* PROBLEM STATEMENT *
Across all the entries, tally the lines holding the word "https", and give the number by itself.

Saved data entries

++++++++

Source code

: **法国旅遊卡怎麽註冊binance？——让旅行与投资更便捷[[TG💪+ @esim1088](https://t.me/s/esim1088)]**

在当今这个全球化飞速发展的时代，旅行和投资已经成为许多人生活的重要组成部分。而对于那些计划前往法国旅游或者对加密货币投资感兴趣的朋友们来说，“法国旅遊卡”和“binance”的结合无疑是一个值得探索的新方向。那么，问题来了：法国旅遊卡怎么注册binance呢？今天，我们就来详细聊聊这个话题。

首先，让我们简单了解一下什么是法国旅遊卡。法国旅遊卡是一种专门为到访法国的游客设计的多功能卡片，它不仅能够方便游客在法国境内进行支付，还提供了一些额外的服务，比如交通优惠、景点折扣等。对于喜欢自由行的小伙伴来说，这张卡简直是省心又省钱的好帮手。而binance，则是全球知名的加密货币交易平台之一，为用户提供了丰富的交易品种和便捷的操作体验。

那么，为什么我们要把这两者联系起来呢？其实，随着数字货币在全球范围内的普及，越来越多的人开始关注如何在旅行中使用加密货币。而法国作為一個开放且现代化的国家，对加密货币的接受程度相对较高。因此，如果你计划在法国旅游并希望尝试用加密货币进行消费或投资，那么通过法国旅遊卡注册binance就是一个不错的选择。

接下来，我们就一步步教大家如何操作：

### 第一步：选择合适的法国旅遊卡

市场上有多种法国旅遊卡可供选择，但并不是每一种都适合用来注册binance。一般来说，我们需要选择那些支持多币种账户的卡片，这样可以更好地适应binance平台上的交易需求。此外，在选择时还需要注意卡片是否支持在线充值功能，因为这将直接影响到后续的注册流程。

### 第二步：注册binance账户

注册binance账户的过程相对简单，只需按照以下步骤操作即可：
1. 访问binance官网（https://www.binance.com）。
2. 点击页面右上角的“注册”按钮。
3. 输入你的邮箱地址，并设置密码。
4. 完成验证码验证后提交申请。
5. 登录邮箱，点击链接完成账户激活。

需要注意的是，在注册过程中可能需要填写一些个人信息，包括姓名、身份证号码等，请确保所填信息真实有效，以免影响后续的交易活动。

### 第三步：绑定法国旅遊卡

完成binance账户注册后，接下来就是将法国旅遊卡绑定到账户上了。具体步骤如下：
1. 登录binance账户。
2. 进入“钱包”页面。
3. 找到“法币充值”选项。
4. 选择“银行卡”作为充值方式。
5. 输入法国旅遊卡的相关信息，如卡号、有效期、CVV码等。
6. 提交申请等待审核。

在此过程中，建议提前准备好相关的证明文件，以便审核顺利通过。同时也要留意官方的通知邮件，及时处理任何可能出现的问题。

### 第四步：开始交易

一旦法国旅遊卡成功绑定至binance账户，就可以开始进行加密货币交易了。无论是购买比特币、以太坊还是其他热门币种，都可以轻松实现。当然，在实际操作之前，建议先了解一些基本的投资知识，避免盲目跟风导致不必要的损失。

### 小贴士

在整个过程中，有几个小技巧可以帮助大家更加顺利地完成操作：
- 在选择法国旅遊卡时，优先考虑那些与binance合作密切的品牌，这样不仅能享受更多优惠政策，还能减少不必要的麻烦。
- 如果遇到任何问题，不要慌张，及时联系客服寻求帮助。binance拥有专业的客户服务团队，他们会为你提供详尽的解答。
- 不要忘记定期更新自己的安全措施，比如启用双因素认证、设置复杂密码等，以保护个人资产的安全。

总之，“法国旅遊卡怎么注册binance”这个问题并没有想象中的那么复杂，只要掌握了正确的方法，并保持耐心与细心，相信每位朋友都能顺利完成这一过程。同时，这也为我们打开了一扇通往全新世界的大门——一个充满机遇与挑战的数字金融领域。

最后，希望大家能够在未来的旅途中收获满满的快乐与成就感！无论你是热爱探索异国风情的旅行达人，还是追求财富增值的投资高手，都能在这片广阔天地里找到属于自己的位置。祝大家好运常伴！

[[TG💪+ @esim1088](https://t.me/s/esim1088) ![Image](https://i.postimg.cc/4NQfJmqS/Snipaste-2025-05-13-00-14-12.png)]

++++++++

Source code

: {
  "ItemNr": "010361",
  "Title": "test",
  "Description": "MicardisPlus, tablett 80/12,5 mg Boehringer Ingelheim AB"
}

++++++++

* EXERCISE OUTPUT *
3